Все засмеялись, будто Соболевский и впрямь сказал что-то смешное. Засмеялись и Митенька с Лермонтовым.
– А тебе-то с чего радостно? – сдвинув широкие брови, хмуро, почти зло спросил Митеньку Соболевский. – Неужто ты думаешь, что мы вот приехали и сейчас сядем с тобой в дурачки играть в этой конуре? Как бы не так! Тебе придётся отпустить Лермонтова к цыганам с нами.
– Отпускаешь? – Долгоруков с шутливой угрозой потянулся к Митенькиному горлу.
– Натурально, отпускаю, – просто ответил Митенька, точно он знал, что всё так и обернётся, – я ведь не по ведомству Бенкендорфа служу...
– То-то же! – снисходительно похвалил его Соболевский.
Лермонтов колебался.
– Но Кропоткину попадёт, если это узнается, – нерешительно сказал он.
– Можешь спокойно ехать, Лермонтов, – отозвался Митенька.
– Да опомнись, Кропоткин! – собирая остатки благоразумия и подавляя сильное желание уехать, сказал Лермонтов. – Я ведь не просто арестован, я – под судом. Следственно, риск тут для тебя особый...
– Чтобы доказать тебе, как мало меня это пугает, я сам поеду к цыганам! – холодно ответил Митенька.
– Послушай, Кропоткин, я предлагаю джентльменское соглашение, – мягко сказал Лермонтов, тихонько беря Митеньку за отворот мундира, – мы оба остаёмся на гауптвахте: я в качестве арестованного, ты – в качестве караульного начальника.
– Нет, мы оба едем к цыганам! – мрачно отрезал Митенька.
– Противно слушать нонешних офицеров! – брезгливо покосился на Митеньку Соболевский. – Так-то ты помнишь присягу!.. Поедет один Лермонтов, а ты останешься...
Все наперебой стали уговаривать Митеньку, но он, закусив удила, не признавал никаких доводов.
– Очаровательная логика! – поводя плечами, говорил он. – Арестованный может ехать к цыганам, а караульный начальник не может!..
– Да может, может!.. – с шутовской ласковостью в голосе неожиданно сказал Соболевский. – Если ты и есть этот самый начальник... – И уже своим обычным, чуть резким баритоном деловито скомандовал: – Едемте все!
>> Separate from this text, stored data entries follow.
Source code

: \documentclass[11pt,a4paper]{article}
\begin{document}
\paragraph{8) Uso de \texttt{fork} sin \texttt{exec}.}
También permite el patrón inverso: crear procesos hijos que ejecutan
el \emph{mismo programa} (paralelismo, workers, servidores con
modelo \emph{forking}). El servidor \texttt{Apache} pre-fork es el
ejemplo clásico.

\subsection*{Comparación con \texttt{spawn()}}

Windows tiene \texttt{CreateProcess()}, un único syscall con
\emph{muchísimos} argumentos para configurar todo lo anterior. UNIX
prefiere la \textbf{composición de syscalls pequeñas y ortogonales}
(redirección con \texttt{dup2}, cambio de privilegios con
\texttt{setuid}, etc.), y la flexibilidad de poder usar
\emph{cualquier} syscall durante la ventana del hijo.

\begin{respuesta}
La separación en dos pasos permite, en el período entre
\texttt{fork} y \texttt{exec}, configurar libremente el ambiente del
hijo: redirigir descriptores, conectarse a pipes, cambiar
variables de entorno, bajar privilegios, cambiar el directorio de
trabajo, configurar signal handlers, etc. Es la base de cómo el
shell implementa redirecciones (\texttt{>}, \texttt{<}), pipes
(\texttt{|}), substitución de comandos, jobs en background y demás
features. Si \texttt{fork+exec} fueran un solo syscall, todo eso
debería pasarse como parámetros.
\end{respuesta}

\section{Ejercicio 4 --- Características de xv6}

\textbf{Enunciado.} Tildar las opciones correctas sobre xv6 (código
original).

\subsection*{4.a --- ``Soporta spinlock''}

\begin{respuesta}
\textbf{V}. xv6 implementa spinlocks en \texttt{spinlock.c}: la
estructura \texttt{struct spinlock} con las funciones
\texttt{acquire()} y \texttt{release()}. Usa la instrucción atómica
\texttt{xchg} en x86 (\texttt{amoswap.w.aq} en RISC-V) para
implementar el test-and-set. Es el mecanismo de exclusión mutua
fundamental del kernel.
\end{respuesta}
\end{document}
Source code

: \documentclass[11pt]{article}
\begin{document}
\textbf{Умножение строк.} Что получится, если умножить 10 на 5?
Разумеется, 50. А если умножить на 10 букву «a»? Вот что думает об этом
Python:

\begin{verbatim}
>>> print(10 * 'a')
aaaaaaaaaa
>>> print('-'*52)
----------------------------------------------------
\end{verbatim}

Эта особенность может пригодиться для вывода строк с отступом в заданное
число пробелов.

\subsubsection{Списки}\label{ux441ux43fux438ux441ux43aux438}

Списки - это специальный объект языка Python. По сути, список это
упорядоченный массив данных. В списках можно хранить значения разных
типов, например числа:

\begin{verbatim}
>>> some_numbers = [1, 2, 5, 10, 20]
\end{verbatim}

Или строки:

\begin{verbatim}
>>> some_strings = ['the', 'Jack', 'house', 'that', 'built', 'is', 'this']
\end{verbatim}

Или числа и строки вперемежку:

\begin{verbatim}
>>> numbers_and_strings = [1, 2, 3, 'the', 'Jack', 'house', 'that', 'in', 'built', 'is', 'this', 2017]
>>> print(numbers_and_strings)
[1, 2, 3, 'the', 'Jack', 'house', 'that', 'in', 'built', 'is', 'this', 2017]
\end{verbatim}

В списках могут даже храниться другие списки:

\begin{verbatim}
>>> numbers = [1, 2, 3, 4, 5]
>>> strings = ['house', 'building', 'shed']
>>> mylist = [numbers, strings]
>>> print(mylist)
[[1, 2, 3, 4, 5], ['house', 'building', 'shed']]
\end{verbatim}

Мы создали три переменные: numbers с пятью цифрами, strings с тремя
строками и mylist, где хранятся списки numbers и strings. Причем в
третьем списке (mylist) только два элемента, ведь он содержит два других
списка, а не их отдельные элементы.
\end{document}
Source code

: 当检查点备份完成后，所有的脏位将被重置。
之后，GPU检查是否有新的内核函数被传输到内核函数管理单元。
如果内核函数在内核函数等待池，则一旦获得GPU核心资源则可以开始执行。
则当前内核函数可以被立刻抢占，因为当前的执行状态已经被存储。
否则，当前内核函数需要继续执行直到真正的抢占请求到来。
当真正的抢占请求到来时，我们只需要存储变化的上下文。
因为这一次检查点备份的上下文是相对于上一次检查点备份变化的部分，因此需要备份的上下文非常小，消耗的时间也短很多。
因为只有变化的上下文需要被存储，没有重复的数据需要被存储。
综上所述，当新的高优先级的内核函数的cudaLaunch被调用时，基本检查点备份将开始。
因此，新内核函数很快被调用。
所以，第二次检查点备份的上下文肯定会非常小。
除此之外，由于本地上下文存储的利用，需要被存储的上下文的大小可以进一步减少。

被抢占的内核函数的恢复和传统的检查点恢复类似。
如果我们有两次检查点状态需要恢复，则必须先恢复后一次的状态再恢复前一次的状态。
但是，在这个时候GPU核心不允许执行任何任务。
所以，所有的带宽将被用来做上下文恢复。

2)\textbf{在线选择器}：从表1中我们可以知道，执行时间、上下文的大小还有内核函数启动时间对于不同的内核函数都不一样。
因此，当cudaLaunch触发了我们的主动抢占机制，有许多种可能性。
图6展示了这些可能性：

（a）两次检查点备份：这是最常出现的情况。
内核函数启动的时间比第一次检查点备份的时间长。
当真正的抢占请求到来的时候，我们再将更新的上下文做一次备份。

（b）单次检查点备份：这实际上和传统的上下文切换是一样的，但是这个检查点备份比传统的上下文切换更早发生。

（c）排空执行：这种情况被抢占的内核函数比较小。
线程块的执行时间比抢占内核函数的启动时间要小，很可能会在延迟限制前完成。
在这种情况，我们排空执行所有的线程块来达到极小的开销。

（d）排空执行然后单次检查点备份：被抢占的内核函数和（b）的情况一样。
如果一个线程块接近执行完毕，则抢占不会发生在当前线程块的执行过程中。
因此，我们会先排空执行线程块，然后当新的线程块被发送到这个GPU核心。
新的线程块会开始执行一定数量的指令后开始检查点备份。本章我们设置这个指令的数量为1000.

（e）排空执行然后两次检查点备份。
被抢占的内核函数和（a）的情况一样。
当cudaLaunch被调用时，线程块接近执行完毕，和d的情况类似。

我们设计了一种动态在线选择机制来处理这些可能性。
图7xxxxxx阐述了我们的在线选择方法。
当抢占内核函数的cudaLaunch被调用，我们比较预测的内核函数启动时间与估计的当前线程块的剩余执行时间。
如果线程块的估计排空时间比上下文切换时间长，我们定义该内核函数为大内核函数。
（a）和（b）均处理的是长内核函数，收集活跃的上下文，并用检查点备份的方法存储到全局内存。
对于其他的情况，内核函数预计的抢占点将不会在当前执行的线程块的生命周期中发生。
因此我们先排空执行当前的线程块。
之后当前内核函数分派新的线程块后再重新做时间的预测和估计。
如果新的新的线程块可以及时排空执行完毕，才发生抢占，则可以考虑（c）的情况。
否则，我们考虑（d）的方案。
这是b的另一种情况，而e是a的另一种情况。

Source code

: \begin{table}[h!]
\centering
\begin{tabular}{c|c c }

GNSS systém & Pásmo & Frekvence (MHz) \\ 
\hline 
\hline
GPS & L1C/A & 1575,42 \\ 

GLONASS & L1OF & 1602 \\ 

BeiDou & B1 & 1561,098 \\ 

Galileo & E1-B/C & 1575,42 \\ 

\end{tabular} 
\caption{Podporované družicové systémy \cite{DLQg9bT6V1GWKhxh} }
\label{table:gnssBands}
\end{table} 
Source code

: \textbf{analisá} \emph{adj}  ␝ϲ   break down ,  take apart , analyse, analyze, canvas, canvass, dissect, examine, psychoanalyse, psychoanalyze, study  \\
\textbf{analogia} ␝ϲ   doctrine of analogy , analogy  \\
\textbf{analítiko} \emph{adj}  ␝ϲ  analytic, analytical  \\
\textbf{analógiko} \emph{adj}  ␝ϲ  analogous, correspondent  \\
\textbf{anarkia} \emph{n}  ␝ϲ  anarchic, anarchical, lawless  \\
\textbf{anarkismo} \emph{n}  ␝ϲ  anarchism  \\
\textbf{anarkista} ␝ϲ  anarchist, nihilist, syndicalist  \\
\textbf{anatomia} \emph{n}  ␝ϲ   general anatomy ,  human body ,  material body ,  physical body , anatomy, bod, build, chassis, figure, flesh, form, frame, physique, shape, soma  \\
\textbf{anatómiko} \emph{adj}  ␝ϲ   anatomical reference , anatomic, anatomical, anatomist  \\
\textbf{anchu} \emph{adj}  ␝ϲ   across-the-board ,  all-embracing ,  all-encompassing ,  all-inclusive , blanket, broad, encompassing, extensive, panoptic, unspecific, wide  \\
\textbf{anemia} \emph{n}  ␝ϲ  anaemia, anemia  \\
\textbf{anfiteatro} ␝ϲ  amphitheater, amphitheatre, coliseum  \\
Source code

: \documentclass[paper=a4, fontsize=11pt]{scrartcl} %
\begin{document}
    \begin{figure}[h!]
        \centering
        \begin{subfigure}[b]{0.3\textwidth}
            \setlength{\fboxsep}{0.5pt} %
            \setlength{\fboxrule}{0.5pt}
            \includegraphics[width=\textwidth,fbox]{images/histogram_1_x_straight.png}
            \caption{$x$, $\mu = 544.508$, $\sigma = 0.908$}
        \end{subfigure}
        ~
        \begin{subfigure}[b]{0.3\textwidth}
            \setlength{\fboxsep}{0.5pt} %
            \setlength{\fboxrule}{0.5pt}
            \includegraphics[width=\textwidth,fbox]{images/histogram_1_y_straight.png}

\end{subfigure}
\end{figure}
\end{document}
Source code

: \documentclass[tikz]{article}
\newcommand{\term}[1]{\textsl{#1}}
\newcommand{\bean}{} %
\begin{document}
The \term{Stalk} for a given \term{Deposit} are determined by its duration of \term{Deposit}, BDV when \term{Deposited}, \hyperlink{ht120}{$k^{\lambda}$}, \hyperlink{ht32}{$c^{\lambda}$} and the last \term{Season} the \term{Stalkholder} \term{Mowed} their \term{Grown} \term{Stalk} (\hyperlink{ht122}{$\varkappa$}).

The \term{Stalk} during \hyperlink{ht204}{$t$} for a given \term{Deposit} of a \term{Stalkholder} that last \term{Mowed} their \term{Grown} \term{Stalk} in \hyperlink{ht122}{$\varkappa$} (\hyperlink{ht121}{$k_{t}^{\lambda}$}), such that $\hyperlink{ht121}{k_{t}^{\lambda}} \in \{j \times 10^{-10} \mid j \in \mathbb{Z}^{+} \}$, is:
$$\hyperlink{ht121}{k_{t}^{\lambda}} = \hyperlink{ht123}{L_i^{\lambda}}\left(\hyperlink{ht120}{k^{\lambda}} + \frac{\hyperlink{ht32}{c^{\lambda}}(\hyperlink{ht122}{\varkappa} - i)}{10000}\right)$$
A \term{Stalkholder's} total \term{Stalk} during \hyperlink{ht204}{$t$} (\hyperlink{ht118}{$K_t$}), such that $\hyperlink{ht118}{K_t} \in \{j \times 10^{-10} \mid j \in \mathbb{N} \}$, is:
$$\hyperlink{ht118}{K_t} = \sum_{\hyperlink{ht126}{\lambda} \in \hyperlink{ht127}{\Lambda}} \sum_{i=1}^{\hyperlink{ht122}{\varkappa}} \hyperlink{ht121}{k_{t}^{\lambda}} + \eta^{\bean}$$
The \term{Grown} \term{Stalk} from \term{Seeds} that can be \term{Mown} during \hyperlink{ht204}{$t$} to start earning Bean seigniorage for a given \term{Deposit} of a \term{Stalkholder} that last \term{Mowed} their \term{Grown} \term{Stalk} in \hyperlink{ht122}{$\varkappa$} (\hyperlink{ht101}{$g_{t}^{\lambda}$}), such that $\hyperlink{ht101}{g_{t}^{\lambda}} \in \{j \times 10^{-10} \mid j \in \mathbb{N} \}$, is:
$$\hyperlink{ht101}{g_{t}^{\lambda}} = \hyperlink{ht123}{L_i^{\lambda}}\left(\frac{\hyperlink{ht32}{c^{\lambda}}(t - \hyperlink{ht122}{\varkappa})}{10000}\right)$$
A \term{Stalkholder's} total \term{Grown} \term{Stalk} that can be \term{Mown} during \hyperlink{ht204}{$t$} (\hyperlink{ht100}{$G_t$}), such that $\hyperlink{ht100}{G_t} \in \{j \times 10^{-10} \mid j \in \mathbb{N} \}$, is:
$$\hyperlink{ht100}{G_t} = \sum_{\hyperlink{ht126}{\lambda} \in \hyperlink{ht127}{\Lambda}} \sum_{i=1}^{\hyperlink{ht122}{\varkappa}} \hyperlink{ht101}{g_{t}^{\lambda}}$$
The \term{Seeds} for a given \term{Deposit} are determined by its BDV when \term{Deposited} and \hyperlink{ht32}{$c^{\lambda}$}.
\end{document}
Не оставлять же здесь Мишеля из-за упрямства Кропоткина!..
– Давно бы так! – рассмеялся довольный Митенька и, вскочив с места, побежал к двери.
Лермонтов, которому надоела борьба с собой и с Митенькой, слабо махнув рукой, согласился.
Митенька, вызвав фельдфебеля, путаной скороговоркой стал инструктировать его на случай появления дежурного по караулам или кого-либо другого из начальства.
– Так ты понял, братец? – спросил он, устав в конце концов от собственного косноязычия.
– Так точно, ваше сиятельство! – неохотно ответил седоусый служака, в глазах которого светилось осуждение.
Митенька, слегка сконфузившись, отвернулся и отослал фельдфебеля. Соболевский накинул Лермонтову на плечи рыжую доху (только теперь Лермонтов догадался, зачем её привезли), и вся компания, задевая у дверей обалдевшего часового, высыпала в коридор, а оттуда по узкой лестнице, скользя за Митенькой на выщербленных ступеньках и натыкаясь друг на друга, скатилась в крошечный, устланный свежим снегом дворик. Высокие ворота справа от лестницы, у которых тоже темнела длинноголовая от кивера фигура солдата, вели из этого дворика прямо на безлюдную Шпалерную.